Segment Open

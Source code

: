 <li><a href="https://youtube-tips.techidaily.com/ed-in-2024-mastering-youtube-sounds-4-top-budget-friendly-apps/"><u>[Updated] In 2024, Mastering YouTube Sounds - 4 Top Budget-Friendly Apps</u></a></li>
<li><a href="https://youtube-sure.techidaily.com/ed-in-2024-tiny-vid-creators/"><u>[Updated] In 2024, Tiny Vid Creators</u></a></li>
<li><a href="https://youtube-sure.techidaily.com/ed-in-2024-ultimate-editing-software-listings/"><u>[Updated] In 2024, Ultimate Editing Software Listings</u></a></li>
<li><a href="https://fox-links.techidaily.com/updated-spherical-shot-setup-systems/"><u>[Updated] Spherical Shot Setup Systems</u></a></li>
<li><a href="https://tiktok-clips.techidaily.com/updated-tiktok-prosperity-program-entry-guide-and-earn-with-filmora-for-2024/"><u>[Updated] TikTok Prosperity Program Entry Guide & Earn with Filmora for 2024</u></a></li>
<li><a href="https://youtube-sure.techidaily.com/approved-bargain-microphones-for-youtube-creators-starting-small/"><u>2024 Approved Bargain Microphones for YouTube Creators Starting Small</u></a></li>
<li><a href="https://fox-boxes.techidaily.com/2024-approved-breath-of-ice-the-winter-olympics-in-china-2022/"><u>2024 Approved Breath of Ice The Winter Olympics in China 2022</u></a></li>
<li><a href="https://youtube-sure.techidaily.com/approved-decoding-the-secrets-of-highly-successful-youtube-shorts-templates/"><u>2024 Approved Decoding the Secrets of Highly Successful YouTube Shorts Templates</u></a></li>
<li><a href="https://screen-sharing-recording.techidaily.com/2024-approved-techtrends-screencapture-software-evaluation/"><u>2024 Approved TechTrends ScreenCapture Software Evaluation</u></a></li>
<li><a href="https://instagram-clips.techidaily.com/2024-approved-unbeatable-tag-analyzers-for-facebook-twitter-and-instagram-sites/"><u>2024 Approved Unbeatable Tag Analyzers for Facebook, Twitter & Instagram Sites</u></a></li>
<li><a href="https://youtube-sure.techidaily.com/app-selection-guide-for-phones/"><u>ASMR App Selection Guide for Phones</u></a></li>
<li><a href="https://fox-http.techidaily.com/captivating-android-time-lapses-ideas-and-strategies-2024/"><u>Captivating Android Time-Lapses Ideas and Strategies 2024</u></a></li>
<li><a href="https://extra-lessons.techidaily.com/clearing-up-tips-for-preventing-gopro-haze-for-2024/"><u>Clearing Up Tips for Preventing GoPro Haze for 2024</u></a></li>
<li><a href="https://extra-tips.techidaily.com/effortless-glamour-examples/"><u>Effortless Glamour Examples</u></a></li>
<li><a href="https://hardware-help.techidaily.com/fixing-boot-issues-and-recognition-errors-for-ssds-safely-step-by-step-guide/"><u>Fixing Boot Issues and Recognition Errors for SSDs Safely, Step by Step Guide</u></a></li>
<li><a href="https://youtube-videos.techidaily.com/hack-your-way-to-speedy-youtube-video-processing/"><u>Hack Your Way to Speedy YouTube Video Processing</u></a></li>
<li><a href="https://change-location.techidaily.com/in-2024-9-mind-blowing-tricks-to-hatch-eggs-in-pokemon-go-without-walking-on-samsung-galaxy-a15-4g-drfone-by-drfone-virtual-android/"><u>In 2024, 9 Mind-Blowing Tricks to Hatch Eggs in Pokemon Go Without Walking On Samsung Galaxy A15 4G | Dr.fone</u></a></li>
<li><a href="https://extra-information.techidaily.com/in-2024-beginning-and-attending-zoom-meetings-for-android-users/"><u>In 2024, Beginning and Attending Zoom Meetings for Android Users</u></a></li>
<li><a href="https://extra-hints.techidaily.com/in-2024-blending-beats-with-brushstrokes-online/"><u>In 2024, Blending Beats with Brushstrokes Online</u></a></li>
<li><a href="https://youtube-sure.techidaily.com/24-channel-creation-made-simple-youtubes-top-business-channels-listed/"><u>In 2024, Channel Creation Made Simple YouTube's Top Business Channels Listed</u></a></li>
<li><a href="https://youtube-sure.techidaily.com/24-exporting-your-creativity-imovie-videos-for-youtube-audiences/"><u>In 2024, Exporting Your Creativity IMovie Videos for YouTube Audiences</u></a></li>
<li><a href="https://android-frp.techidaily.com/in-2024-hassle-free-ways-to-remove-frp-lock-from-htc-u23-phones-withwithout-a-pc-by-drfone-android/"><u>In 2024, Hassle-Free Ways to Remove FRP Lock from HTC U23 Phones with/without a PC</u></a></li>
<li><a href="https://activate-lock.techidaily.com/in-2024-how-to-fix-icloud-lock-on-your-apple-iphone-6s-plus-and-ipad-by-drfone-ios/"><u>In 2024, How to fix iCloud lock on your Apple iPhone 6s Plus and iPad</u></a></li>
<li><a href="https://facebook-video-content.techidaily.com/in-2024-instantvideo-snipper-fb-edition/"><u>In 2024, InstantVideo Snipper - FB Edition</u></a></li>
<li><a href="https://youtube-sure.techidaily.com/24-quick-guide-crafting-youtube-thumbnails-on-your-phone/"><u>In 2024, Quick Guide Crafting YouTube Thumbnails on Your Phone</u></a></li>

Segment Closed

## What the task asks
The required output is the exact run of lines from the beginning of the listing above to the line that contains "Shot Setup Systems</u></a></li>", inclusive of both.

## Exercise result
Source code

: <li><a href="https://youtube-tips.techidaily.com/ed-in-2024-mastering-youtube-sounds-4-top-budget-friendly-apps/"><u>[Updated] In 2024, Mastering YouTube Sounds - 4 Top Budget-Friendly Apps</u></a></li>
<li><a href="https://youtube-sure.techidaily.com/ed-in-2024-tiny-vid-creators/"><u>[Updated] In 2024, Tiny Vid Creators</u></a></li>
<li><a href="https://youtube-sure.techidaily.com/ed-in-2024-ultimate-editing-software-listings/"><u>[Updated] In 2024, Ultimate Editing Software Listings</u></a></li>
<li><a href="https://fox-links.techidaily.com/updated-spherical-shot-setup-systems/"><u>[Updated] Spherical Shot Setup Systems</u></a></li>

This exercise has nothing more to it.